20.000 bewaffnete Soldat*innen werden aus den USA nach Deutschland gebracht. Sie sollen hier mit weiteren 9.000 US-Kräften zusammengeführt werden, die bereits in Europa stationiert sind. Hinzu kommen wohl nocheinmal etwa 8.000 Soldat*innen der europäischen NATO-Verbündeten. Insgesamt jedenfalls sollen etwa 37.000 uniformierte quer durch Deutschland in Richtung der russischen Grenze verlegt werden. Liebe Freundinnen und Freunde: Das ist ein wahnwitziger Aufmarsch und wir sind heute hier, um zu demonstrieren, dass er nicht in unserem Namen erfolgt, dass er gegen unseren ausdrücklichen Widerspruch erfolgt.
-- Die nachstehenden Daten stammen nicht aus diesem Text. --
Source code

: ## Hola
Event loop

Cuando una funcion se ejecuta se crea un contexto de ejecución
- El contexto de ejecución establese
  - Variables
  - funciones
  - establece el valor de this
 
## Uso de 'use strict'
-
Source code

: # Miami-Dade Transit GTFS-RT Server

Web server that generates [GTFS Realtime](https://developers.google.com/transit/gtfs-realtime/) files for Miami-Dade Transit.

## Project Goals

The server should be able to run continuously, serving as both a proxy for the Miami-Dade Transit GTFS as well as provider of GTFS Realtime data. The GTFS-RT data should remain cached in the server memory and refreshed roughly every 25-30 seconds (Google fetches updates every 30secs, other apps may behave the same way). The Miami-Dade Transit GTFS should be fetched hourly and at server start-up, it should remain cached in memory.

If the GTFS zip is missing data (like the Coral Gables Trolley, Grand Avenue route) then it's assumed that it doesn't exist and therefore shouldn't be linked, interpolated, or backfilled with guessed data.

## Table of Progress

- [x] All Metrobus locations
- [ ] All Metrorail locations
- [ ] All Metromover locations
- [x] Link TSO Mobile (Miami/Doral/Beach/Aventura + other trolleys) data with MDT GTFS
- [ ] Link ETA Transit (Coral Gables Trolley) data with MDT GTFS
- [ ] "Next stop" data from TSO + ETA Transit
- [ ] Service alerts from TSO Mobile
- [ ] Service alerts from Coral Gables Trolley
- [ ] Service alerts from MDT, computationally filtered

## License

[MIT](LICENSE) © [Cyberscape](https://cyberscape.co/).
Liebe Freundinnen und Freunde,
Deutschland und die Bundeswehr bieten sich als Gastgeber, Drehkreuz und damit letztlich auch künftiges Schlachtfeld an, sie drängen sich geradezu auf. Natürlich hat das eiskalte geopolitische Gründe. Darüber hinaus bekommt man jedoch auch den Eindruck, dass hier ein gewisser morbider Narzissmus und ein ordentlicher Schuss Nationalismus mit im Spiel sind. Deutschland, die Bundeswehr, wollen beweisen, wie gut sie dieser logistischen Herausforderung gewachsen sind. Wirklich bedenklich finde ich, wenn die Bundeswehr – nicht in irgendeinem unbedachten Post oder Tweet, sondern auf ihrer offiziellen Info-Seite zum Großmanöver – geradezu ins Schwärmen gerät: Dort hat man sich den Aufmarsch schon vor Monaten bildlich ausgemalt und auf der Zunge zergehen lassen. Zitat: „Transportkolonnen in der Nacht auf deutschen Autobahnen, lange Güterzüge, die durch deutsche Bahnhöfe gen Osten rollen, Panzer auf Binnenschiffen im Ruhrgebiet: Wenn die Amerikaner im kommenden Jahr mit Defender Europe 20 die Verfahren zur Verlegung von umfangreichen Kräften aus den USA nach Osteuropa üben, wird Deutschland aufgrund seiner geo-strategischen Lage im Herzen Europas zur logistischen Drehscheibe“. Hier scheint tatsächlich jemand Krieg spielen zu wollen. Doch aus solchem Spiel, wird ganz schnell Ernst, den wir dann alle ausbaden müssen und dessen gewaltige Kosten wir alle – hier in Deutschland und Europa und auch in den USA – jetzt schon tragen müssen. Liebe Freundinnen und Freunde, wir verbitten uns diese narzisstischen, diese nationalistischen und machistischen Spielereien und die daraus hervorgehenden Gefahren. Wenn die Bundeswehr hier ihre logistischen Leistungen unter Beweis stellen will, dann sollten auch wir als Bevölkerung, als Friedensbewegung unsere Fähigkeiten unter Beweis stellen und uns diesem Manöver vielfältig entgegenstellen!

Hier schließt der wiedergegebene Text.